=== What to work on ===
Search the listing below for the word "systemd", and copy every line in which it turns up.

+ + + +

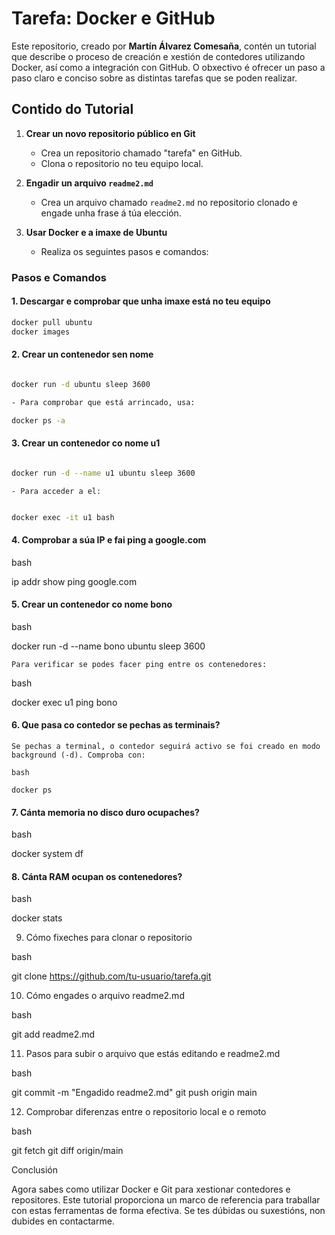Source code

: # Tarefa: Docker e GitHub

Este repositorio, creado por **Martín Álvarez Comesaña**, contén un tutorial que describe o proceso de creación e xestión de contedores utilizando Docker, así como a integración con GitHub. O obxectivo é ofrecer un paso a paso claro e conciso sobre as distintas tarefas que se poden realizar.

## Contido do Tutorial

1. **Crear un novo repositorio público en Git**
   - Crea un repositorio chamado "tarefa" en GitHub.
   - Clona o repositorio no teu equipo local.

2. **Engadir un arquivo `readme2.md`**
   - Crea un arquivo chamado `readme2.md` no repositorio clonado e engade unha frase á túa elección.

3. **Usar Docker e a imaxe de Ubuntu**
   - Realiza os seguintes pasos e comandos:

### Pasos e Comandos

#### 1. Descargar e comprobar que unha imaxe está no teu equipo
   ```bash
   docker pull ubuntu
   docker images
   ```
#### 2. Crear un contenedor sen nome

   ```bash

docker run -d ubuntu sleep 3600

   - Para comprobar que está arrincado, usa:

docker ps -a
   ```
#### 3. Crear un contenedor co nome u1

   ```bash

docker run -d --name u1 ubuntu sleep 3600
   ```
    - Para acceder a el:

   ```bash

docker exec -it u1 bash
   ```
#### 4. Comprobar a súa IP e fai ping a google.com

bash

ip addr show
ping google.com

#### 5. Crear un contenedor co nome bono

bash

docker run -d --name bono ubuntu sleep 3600

    Para verificar se podes facer ping entre os contenedores:

bash

docker exec u1 ping bono

#### 6. Que pasa co contedor se pechas as terminais?

    Se pechas a terminal, o contedor seguirá activo se foi creado en modo background (-d). Comproba con:

    bash

    docker ps

#### 7. Cánta memoria no disco duro ocupaches?

bash

docker system df

#### 8. Cánta RAM ocupan os contenedores?

bash

docker stats

9. Cómo fixeches para clonar o repositorio

bash

git clone https://github.com/tu-usuario/tarefa.git

10. Cómo engades o arquivo readme2.md

bash

git add readme2.md

11. Pasos para subir o arquivo que estás editando e readme2.md

bash

git commit -m "Engadido readme2.md"
git push origin main

12. Comprobar diferenzas entre o repositorio local e o remoto

bash

git fetch
git diff origin/main

Conclusión

Agora sabes como utilizar Docker e Git para xestionar contedores e repositores. Este tutorial proporciona un marco de referencia para traballar con estas ferramentas de forma efectiva. Se tes dúbidas ou suxestións, non dubides en contactarme.
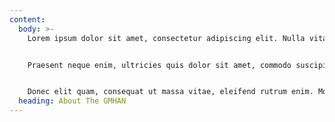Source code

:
 ```yaml
---
content:
  body: >-
    Lorem ipsum dolor sit amet, consectetur adipiscing elit. Nulla vitae hendrerit arcu, nec volutpat tortor. Phasellus neque tellus, rhoncus eget eros ac, semper iaculis leo. In a mi eleifend, dapibus lacus nec, auctor magna. Aenean porttitor feugiat leo eget semper. Orci varius natoque penatibus et magnis dis parturient montes, nascetur ridiculus mus. Fusce non ante in tellus tincidunt ultrices. Ut ultricies interdum lorem a venenatis. Sed tincidunt pulvinar bibendum. Donec tincidunt sapien a quam tincidunt, sed rhoncus sapien commodo. Curabitur varius tellus nisl, ac convallis mi commodo vitae. Duis quis lacus sit amet nisl blandit euismod et eu lacus. Curabitur eget porttitor mi, a sodales sapien. Aliquam bibendum diam tristique, condimentum tellus ut, aliquam nulla.


    Praesent neque enim, ultricies quis dolor sit amet, commodo suscipit odio. Mauris pharetra ex at metus scelerisque egestas. Curabitur eu vestibulum elit, non congue risus. Quisque auctor augue at ligula ultricies, at ultrices justo pulvinar. Morbi iaculis dui nec nibh dignissim venenatis. Vestibulum sed gravida purus. Pellentesque condimentum urna ac est tincidunt imperdiet. Suspendisse rutrum, libero sit amet mattis dignissim, urna lacus lobortis metus, et pulvinar nisl tortor ut eros. Nulla eu augue egestas, fermentum dui sed, congue purus. Aenean vitae iaculis quam. Curabitur porttitor urna eros, vitae congue lectus sagittis a.


    Donec elit quam, consequat ut massa vitae, eleifend rutrum enim. Morbi feugiat purus non lacus congue posuere. Suspendisse id elit efficitur, eleifend augue quis, aliquet ligula. Integer lacinia porta egestas. Maecenas mattis finibus vehicula. Nunc tincidunt ultricies leo non lobortis. Phasellus malesuada odio id ligula lacinia, non iaculis est volutpat. Pellentesque ex urna, laoreet sed accumsan eget, aliquam non mi. Morbi vulputate pharetra efficitur. Pellentesque nec ultrices quam. Aliquam mi nibh, tristique ut posuere ut, gravida fringilla orci. Fusce elit ex, gravida in ex quis, viverra facilisis mauris.
  heading: About The GMHAN
---
```



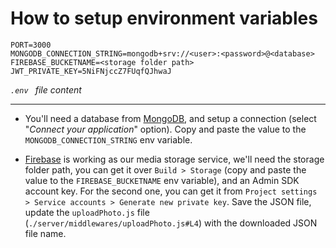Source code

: # How to setup environment variables

```
PORT=3000
MONGODB_CONNECTION_STRING=mongodb+srv://<user>:<password>@<database>
FIREBASE_BUCKETNAME=<storage folder path>
JWT_PRIVATE_KEY=5NiFNjccZ7FUqfQJhwaJ
```

_`.env ` file content_

---

- You'll need a database from [MongoDB](https://account.mongodb.com/account/login), and setup a connection (select "_Connect your application_" option). Copy and paste the value to the `MONGODB_CONNECTION_STRING` env variable.

- [Firebase](https://firebase.google.com/) is working as our media storage service, we'll need the storage folder path, you can get it over `Build > Storage` (copy and paste the value to the `FIREBASE_BUCKETNAME` env variable), and an Admin SDK account key. For the second one, you can get it from `Project settings > Service accounts > Generate new private key`. Save the JSON file, update the `uploadPhoto.js` file (`./server/middlewares/uploadPhoto.js#L4`) with the downloaded JSON file name.
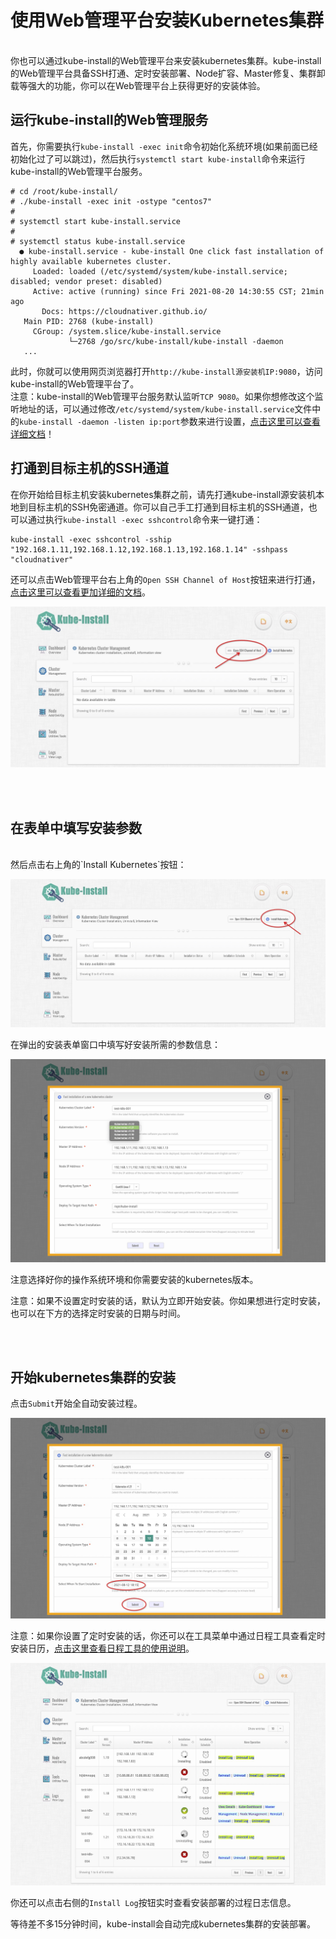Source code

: 
# 使用Web管理平台安装Kubernetes集群

<br>
你也可以通过kube-install的Web管理平台来安装kubernetes集群。kube-install的Web管理平台具备SSH打通、定时安装部署、Node扩容、Master修复、集群卸载等强大的功能，你可以在Web管理平台上获得更好的安装体验。
<br>

## 运行kube-install的Web管理服务

首先，你需要执行`kube-install -exec init`命令初始化系统环境(如果前面已经初始化过了可以跳过)，然后执行`systemctl start kube-install`命令来运行kube-install的Web管理平台服务。

```
# cd /root/kube-install/
# ./kube-install -exec init -ostype "centos7"
#
# systemctl start kube-install.service
#
# systemctl status kube-install.service
  ● kube-install.service - kube-install One click fast installation of highly available kubernetes cluster.
     Loaded: loaded (/etc/systemd/system/kube-install.service; disabled; vendor preset: disabled)
     Active: active (running) since Fri 2021-08-20 14:30:55 CST; 21min ago
       Docs: https://cloudnativer.github.io/
   Main PID: 2768 (kube-install)
     CGroup: /system.slice/kube-install.service
             └─2768 /go/src/kube-install/kube-install -daemon
   ...

```

此时，你就可以使用网页浏览器打开`http://kube-install源安装机IP:9080`，访问kube-install的Web管理平台了。
<br>
注意：kube-install的Web管理平台服务默认监听`TCP 9080`。如果你想修改这个监听地址的话，可以通过修改`/etc/systemd/system/kube-install.service`文件中的`kube-install -daemon -listen ip:port`参数来进行设置，<a href="docs/systemd0.7.md">点击这里可以查看详细文档</a>！<br>

## 打通到目标主机的SSH通道

在你开始给目标主机安装kubernetes集群之前，请先打通kube-install源安装机本地到目标主机的SSH免密通道。你可以自己手工打通到目标主机的SSH通道，也可以通过执行`kube-install -exec sshcontrol`命令来一键打通：<br>

```
kube-install -exec sshcontrol -sship "192.168.1.11,192.168.1.12,192.168.1.13,192.168.1.14" -sshpass "cloudnativer"
```

还可以点击Web管理平台右上角的`Open SSH Channel of Host`按钮来进行打通，<a href="docs/webssh0.7.md">点击这里可以查看更加详细的文档</a>。

![kube-dashboard](images/webssh001.jpg)

<br>
<br>

## 在表单中填写安装参数

<br>
然后点击右上角的`Install Kubernetes`按钮：

![kube-dashboard](images/webinstall001.jpg)

在弹出的安装表单窗口中填写好安装所需的参数信息：

![kube-dashboard](images/webinstall003.png)

注意选择好你的操作系统环境和你需要安装的kubernetes版本。

注意：如果不设置定时安装的话，默认为立即开始安装。你如果想进行定时安装，也可以在下方的选择定时安装的日期与时间。

<br>
<br>

## 开始kubernetes集群的安装

点击`Submit`开始全自动安装过程。

![kube-dashboard](images/webinstall004.jpg)

注意：如果你设置了定时安装的话，你还可以在工具菜单中通过日程工具查看定时安装日历，<a href="schedule0.7.md">点击这里查看日程工具的使用说明</a>。<br>

![kube-dashboard](images/webinstall002.jpg)

你还可以点击右侧的`Install Log`按钮实时查看安装部署的过程日志信息。<br>

等待差不多15分钟时间，kube-install会自动完成kubernetes集群的安装部署。

<br>
<br>
<br>
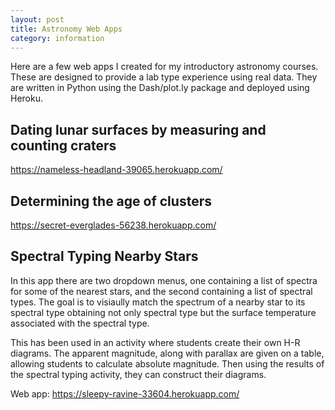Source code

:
 ```yaml
---
layout: post
title: Astronomy Web Apps
category: information
---
```


Here are a few web apps I created for my introductory astronomy courses. These are designed to provide a lab type experience using real data. They are written in Python using the Dash/plot.ly package and deployed using Heroku. 

## Dating lunar surfaces by measuring and counting craters
https://nameless-headland-39065.herokuapp.com/

## Determining the age of clusters
https://secret-everglades-56238.herokuapp.com/


## Spectral Typing Nearby Stars

In this app there are two dropdown menus, one containing a list of spectra for some of the nearest stars, and the second containing a list of spectral types. The goal is to visiaully match the spectrum of a nearby star to its spectral type obtaining not only spectral type but the surface temperature associated with the spectral type. 

This has been used in an activity where students create their own H-R diagrams. The apparent magnitude, along with parallax are given on a table, allowing students to calculate absolute magnitude. Then using the results of the spectral typing activity, they can construct their diagrams.  

Web app: https://sleepy-ravine-33604.herokuapp.com/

+ + + +

=== Answer for the task ===
     Loaded: loaded (/etc/systemd/system/kube-install.service; disabled; vendor preset: disabled)
注意：kube-install的Web管理平台服务默认监听`TCP 9080`。如果你想修改这个监听地址的话，可以通过修改`/etc/systemd/system/kube-install.service`文件中的`kube-install -daemon -listen ip:port`参数来进行设置，<a href="docs/systemd0.7.md">点击这里可以查看详细文档</a>！<br>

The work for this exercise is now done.